有機化学のバックグラウンドを持つ私としては、構造式で書かれている方がわかりやすいと感じました。

有機化学系の研究室で糖鎖の研究に関わることになった人は、糖の構造を自分で書き出したり、調べたりなどして、構造式を見える形で理解するようにした方が良いと思います。

化学式の形で理解できるということが、化学系の研究者にとっては重要です。

 

面白かった点

私は糖鎖を有機化学的に合成していたので、5章「糖鎖をつくる、糖鎖をこわす」を興味深く読みました。

 

特に「生体内では糖鎖を作るための設計図がない」、という点は非常に面白かったですね。

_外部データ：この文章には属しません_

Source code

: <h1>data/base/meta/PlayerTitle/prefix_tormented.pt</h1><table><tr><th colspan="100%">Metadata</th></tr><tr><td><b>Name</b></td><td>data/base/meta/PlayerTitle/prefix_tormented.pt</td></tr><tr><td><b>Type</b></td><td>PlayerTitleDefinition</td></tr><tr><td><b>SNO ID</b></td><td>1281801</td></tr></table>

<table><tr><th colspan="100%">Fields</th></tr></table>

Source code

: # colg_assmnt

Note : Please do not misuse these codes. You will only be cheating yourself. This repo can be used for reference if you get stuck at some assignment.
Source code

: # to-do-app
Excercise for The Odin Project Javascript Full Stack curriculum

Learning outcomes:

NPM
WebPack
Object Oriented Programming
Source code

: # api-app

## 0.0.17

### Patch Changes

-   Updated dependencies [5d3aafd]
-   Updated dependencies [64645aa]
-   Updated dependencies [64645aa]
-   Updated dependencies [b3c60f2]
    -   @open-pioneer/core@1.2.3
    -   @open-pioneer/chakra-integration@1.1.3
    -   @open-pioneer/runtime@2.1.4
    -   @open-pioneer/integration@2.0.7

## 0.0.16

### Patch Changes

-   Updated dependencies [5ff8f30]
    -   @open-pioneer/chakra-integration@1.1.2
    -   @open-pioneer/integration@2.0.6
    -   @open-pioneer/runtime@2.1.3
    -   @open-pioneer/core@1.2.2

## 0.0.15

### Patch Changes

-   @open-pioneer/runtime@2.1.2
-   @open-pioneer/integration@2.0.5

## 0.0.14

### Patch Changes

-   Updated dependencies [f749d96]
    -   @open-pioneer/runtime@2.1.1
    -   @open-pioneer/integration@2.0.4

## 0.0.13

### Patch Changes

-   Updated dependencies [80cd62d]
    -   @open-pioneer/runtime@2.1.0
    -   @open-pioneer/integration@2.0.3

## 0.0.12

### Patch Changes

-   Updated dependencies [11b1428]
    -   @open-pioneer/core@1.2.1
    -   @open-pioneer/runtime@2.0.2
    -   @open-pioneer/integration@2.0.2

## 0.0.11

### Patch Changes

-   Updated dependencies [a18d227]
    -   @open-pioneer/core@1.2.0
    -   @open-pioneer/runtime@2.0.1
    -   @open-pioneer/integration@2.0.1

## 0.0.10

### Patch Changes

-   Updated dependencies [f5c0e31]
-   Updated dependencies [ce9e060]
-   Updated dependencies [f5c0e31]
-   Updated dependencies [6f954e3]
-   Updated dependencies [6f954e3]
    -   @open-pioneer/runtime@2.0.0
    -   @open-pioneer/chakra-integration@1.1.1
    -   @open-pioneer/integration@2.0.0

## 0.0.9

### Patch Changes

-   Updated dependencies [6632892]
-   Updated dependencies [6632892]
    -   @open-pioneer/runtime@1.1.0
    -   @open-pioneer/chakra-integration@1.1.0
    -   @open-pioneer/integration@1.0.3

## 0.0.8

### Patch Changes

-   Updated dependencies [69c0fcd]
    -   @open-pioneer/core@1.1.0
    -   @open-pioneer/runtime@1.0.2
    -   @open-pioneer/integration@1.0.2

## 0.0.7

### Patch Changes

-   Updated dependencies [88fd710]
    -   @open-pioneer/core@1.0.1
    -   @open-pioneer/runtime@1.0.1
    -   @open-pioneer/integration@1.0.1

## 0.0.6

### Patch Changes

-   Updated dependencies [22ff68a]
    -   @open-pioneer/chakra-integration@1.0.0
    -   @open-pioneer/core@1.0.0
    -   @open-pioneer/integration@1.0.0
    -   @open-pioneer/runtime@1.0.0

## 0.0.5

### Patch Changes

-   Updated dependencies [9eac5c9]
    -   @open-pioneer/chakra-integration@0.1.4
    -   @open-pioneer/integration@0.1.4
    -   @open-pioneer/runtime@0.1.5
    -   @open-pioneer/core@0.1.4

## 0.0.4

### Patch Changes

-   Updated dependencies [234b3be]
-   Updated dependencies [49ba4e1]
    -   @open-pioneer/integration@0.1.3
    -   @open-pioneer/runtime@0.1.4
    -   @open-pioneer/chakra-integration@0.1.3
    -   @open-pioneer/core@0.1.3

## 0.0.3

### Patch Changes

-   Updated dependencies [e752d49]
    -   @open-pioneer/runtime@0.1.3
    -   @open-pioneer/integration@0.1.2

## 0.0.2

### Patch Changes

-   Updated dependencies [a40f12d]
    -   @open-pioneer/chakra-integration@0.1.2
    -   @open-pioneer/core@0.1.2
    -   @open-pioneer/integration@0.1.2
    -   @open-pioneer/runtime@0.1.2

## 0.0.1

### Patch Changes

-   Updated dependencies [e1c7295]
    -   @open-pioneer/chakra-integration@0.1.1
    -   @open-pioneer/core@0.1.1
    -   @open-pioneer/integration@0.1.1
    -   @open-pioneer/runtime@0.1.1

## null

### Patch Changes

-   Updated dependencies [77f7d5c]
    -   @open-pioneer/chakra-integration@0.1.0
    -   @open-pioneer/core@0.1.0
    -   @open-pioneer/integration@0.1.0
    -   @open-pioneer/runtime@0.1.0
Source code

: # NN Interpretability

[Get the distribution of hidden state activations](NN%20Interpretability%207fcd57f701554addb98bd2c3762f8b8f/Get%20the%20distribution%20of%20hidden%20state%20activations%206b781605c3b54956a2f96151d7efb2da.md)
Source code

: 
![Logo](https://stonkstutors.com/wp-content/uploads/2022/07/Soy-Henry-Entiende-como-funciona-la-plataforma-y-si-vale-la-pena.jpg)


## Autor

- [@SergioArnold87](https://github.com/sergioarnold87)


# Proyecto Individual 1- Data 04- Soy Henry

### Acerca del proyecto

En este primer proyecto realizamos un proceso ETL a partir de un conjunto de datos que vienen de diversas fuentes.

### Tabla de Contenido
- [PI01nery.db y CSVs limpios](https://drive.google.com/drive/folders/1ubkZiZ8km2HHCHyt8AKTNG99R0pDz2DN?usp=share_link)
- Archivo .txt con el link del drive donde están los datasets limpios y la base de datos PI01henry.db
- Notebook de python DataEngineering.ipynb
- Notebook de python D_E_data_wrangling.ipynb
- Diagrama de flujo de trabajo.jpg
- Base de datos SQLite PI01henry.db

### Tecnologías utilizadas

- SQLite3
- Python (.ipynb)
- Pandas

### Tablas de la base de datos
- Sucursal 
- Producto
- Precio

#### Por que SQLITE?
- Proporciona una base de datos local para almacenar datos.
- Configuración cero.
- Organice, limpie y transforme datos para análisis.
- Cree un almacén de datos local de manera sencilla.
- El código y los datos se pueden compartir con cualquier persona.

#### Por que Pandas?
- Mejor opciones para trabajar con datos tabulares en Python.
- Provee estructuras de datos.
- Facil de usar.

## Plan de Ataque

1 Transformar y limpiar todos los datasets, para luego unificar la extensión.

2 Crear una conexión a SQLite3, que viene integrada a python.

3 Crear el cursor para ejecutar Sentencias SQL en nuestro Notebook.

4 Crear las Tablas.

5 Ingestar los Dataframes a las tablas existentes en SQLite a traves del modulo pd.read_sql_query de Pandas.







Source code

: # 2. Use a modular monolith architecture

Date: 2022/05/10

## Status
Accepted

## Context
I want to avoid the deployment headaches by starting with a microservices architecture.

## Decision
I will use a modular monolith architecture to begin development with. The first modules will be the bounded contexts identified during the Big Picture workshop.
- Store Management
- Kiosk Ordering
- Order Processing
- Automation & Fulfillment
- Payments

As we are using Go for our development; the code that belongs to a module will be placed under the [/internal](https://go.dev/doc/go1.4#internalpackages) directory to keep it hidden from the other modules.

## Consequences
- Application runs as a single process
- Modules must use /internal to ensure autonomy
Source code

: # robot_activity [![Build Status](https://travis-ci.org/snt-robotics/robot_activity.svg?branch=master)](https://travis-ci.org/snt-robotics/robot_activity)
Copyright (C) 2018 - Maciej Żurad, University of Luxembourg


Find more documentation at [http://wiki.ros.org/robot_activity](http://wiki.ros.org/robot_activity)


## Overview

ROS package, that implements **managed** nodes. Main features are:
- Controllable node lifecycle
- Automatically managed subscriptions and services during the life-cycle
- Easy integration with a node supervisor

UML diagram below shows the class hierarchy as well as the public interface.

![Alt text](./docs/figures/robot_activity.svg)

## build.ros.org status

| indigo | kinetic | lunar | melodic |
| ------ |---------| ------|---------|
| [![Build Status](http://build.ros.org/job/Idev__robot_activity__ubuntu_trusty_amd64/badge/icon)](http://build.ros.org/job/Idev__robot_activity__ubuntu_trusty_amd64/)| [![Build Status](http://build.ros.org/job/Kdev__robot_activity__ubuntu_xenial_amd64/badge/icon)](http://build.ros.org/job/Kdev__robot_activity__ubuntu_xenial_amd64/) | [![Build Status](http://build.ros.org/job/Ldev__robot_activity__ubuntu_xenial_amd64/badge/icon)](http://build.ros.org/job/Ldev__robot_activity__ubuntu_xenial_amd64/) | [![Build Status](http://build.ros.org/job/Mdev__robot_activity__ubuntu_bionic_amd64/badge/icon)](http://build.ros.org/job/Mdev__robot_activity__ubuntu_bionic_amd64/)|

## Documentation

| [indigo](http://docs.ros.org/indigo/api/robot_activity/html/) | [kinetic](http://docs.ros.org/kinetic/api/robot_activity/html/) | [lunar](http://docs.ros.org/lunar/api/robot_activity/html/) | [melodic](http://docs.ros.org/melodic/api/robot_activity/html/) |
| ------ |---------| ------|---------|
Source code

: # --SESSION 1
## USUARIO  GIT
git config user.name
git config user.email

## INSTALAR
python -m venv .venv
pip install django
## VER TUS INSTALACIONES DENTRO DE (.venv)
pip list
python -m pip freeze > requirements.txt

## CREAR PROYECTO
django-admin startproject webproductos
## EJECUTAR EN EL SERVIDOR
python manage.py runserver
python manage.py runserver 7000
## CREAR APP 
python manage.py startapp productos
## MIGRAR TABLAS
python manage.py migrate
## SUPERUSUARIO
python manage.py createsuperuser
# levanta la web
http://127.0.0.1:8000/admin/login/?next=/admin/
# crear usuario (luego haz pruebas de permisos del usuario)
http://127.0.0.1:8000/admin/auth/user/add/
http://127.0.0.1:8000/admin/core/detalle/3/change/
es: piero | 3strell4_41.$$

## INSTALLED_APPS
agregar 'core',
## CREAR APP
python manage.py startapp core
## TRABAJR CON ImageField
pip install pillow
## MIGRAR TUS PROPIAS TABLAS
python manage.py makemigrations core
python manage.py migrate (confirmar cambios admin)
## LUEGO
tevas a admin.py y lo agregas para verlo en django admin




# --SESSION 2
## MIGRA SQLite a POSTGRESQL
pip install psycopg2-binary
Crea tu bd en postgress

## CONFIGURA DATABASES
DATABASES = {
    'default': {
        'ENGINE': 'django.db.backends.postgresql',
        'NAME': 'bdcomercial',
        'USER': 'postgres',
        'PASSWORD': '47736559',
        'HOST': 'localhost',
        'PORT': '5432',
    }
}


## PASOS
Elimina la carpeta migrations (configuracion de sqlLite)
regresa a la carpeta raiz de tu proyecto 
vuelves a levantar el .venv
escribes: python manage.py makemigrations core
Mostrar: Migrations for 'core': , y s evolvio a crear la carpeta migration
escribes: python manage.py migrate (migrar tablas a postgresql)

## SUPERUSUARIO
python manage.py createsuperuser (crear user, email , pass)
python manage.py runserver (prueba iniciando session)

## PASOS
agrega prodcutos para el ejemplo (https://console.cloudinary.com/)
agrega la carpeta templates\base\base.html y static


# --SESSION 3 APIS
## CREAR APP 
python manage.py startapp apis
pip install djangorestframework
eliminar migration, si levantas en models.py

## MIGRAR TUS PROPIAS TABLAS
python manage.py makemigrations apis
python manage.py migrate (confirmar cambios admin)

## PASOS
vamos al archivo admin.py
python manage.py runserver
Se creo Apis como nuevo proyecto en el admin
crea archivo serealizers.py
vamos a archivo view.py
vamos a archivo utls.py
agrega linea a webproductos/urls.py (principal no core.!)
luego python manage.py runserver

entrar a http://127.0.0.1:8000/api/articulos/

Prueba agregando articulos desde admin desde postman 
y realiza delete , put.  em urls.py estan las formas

核酸やタンパク質の場合、遺伝子が構造を指示していますが、糖鎖にはそれに対応する情報がありません。

 

結果、品質がそろっていない糖鎖を持つ化合物が合成されます。

品質がそろっていない化合物が、どのように生体中で振る舞うのか?と考えると、非常に興味深いです。

 

また、その様な複雑な糖鎖合成には、様々な糖転移酵素が関わっています。

人間の手でも、自由自在に糖鎖を合成できるようになりたい。

合成屋の私は、その様に感じて研究へのモチベーションを高めることができました。

 

糖鎖を勉強しよう

糖鎖科学の入門書として「おしゃべりな糖」を紹介しました。


 

コミュニケーションに関わる化合物として、糖鎖が紹介されています。

研究室配属された学部生が読むのには丁度良い難易度です。

 

糖鎖研究をすることになった方は、入門書としてぜひ読んでみてください。